Nel caso invece di un patrimonio interno di informazioni non soddisfacentemente ampio da coprire una porzione importante di “complessità” da gestire (nel caso delle società finanziarie) i modelli di classificazione sono costruiti utilizzando i dati interni e dati provenienti da indagini specifiche sui propri clienti che consentano di colmare tale gap informativo. Se questo è possibile allora sia gli indicatori di sintesi sia gli utilizzi operativi sono paragonabili al caso delle banche.

Infine, nel caso di scarso contenuto informativo dei dati interni disponibili è necessario raccogliere dall’esterno informazioni che condizionano anche la possibilità di utilizzo operativo delle stesse. In particolare i modelli di classificazione sono costruiti utilizzando soprattutto dati territoriali e dati da indagini specifiche, la classificazione e la segmentazione dei clienti è volta ad inquadrare la propensity per un dato prodotto e – nel caso di prodotti di credito – ad inquadrare il livello di rischio connesso per un primo prescreening, gli utilizzi operativi sono volti quindi a classificare prospects.

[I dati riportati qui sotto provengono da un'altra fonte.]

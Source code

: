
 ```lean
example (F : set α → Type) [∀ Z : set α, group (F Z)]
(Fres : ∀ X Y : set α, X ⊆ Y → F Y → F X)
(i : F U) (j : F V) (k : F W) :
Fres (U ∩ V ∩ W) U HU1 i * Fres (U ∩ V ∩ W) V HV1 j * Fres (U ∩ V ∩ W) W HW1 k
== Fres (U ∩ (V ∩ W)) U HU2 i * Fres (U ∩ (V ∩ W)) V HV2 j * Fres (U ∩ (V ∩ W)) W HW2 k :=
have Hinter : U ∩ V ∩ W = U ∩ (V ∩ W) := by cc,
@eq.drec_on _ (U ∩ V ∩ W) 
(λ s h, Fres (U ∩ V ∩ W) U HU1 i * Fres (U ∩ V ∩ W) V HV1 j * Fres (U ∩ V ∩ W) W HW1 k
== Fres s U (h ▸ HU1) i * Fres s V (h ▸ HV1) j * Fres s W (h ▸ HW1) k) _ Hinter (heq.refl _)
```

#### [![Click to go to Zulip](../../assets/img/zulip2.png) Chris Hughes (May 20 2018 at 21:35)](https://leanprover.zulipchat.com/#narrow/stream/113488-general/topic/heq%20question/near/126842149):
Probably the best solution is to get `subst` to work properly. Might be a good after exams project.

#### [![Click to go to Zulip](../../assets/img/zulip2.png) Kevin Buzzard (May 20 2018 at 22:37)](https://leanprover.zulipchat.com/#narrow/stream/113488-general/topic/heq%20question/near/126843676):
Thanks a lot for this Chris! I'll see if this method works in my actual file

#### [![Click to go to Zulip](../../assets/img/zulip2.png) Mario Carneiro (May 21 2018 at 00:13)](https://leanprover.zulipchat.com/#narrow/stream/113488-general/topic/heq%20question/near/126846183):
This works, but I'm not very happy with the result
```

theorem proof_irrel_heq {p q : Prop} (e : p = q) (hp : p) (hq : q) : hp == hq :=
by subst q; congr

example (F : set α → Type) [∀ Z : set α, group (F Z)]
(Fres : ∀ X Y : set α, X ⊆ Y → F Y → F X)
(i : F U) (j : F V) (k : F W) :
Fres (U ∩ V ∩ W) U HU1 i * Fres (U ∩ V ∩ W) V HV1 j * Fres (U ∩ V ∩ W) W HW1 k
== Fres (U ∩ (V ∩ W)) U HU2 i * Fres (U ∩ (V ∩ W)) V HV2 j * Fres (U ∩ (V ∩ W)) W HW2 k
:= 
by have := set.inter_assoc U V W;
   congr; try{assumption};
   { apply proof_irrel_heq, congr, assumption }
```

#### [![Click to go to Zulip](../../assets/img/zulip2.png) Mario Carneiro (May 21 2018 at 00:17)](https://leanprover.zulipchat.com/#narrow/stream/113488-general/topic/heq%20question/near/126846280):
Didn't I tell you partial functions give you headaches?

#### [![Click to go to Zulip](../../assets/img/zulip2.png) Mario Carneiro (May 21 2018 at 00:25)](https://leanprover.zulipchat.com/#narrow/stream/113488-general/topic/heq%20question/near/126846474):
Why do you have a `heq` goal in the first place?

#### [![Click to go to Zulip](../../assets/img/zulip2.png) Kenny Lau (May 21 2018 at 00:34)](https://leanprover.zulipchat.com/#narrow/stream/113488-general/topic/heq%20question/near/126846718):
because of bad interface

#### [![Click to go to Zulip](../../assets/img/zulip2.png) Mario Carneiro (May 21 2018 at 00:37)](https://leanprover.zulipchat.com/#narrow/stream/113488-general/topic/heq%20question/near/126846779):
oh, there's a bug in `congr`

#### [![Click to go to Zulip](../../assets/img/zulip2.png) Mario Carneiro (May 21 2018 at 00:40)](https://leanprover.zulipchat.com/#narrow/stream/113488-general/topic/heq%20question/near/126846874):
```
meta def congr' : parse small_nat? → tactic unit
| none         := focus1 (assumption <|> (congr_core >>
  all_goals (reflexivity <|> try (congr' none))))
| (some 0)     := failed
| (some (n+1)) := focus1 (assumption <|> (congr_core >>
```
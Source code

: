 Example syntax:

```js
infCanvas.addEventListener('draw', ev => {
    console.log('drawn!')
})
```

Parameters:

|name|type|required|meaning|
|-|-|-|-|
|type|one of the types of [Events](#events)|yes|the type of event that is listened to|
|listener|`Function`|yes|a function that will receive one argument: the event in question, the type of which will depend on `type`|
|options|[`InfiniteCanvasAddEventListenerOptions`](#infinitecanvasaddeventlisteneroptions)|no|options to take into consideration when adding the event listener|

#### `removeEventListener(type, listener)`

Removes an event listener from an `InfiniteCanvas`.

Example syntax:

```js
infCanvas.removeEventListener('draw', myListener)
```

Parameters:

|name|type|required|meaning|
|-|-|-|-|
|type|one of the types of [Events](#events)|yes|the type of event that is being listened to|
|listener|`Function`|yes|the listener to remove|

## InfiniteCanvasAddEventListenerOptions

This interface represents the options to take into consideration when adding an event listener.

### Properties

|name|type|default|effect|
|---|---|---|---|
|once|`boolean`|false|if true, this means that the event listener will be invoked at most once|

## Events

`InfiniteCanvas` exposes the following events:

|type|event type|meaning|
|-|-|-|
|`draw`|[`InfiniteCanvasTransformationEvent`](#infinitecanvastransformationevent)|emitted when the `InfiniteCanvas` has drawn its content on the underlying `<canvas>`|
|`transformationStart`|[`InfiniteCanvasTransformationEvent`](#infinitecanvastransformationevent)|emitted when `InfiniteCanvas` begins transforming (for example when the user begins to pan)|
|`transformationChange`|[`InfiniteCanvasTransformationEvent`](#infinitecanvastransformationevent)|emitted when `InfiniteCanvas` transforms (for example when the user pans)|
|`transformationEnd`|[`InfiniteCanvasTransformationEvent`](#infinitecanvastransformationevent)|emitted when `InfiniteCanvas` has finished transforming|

Gli approcci al customer profiling

La classificazione della clientela (customer profiling) trova il presupposto nell’avere a disposizione modelli interpretativi che facilitino la rappresentazione della complessità della clientela e che, quindi, guidino l’individuazione dell’approccio commerciale (offerta) e di relazione (canale e marketing) più consono per ciascuna tipologia di cliente, o meglio di gruppo di clienti. Ciascun cliente viene quindi assegnato ad uno specifico gruppo per la individuazione dei quali, ci si affida ad uno o più elementi presenti nella base ovvero reperiti all’esterno.

Si possono distinguere 3 grandi famiglie di approccio al customer profiling: l’utilizzo di una o più variabili/informazioni di base, la sintesi di più variabili per prevedere particolari eventi (scoring) ovvero per definire cluster diversi (segmentazioni), l’utilizzo di segmentazioni esterne riconducibili al singolo cliente.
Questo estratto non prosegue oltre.